Des drones silencieux et réutilisables
Le fabricant français de ce système a installé un site de production en Belgique. Les drones sont munis de sonars avancés pour cartographier le fond marin et transmettent des informations en temps réel. "Ils sont conçus pour détecter sans être détectés", souligne Ward De Grieve, formateur chez Exail. Chaque année, des centaines de ces drones sont produits pour répondre à une demande croissante, renforcée par les tensions géopolitiques.

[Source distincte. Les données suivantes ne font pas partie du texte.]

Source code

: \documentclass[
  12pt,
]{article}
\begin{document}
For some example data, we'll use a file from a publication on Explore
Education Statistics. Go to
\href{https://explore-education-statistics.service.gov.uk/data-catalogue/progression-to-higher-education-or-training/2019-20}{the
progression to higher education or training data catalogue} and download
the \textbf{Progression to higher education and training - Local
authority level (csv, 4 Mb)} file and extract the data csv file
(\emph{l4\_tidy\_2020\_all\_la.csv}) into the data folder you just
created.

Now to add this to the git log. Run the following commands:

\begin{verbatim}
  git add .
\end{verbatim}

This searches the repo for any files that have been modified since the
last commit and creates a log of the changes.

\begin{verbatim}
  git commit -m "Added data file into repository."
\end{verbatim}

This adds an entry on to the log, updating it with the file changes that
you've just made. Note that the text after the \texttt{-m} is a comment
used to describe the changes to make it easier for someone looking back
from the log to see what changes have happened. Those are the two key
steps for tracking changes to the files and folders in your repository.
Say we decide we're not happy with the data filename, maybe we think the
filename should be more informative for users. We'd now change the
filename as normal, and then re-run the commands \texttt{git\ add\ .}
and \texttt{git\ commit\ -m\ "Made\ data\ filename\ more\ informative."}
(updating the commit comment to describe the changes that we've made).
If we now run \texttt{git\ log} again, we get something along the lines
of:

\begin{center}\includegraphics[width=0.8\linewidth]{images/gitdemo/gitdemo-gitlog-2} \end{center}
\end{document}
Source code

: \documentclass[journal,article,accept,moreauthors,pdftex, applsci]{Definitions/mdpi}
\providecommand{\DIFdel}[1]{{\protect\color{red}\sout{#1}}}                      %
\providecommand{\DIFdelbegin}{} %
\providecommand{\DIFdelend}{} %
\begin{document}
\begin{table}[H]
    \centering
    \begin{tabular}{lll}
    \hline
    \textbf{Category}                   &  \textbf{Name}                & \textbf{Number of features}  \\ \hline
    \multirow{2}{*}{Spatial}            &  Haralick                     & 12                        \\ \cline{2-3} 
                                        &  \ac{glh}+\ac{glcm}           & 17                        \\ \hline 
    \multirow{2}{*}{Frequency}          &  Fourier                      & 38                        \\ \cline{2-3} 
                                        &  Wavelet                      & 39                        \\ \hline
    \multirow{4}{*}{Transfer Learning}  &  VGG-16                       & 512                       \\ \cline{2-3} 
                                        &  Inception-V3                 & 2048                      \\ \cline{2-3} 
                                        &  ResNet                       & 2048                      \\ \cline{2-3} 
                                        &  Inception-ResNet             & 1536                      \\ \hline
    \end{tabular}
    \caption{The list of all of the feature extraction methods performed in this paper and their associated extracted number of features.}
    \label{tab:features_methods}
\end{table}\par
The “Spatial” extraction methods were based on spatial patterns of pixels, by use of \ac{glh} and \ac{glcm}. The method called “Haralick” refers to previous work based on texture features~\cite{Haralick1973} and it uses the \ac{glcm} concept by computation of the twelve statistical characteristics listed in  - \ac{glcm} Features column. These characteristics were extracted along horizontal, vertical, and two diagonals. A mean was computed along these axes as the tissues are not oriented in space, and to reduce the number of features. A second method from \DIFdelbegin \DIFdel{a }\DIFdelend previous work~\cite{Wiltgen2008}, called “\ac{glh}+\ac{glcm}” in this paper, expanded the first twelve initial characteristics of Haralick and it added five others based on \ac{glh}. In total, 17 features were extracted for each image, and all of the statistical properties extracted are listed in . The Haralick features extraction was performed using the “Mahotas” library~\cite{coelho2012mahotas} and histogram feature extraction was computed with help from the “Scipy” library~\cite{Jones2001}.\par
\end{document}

L'OTAN a récemment conclu un contrat pour l'acquisition de plusieurs centaines de ces drones, utilisables par les différentes marines alliées. Ward De Grieve précise que la production a doublé chaque année, même avant l'intensification des conflits au Moyen-Orient.
Un coût réduit
Le coût d'un drone naval oscille entre 100 000 et plusieurs millions d'euros, alors qu'un navire chasseur de mines peut coûter dix fois plus cher. "Cela représente une économie significative pour les contribuables. Avec ces drones, nous réalisons des missions qui nécessitaient auparavant des frégates ou des navires de guerre, ce qui constitue un véritable bouleversement dans la gestion des ressources maritimes", affirme Thomas Buret, directeur général d'Exail.
Alors que l'authenticité des déclarations iraniennes reste à confirmer, l'industriel français prévoit que l'opération de déminage dans le détroit d'Ormuz pourrait prendre plusieurs semaines, voire plusieurs mois.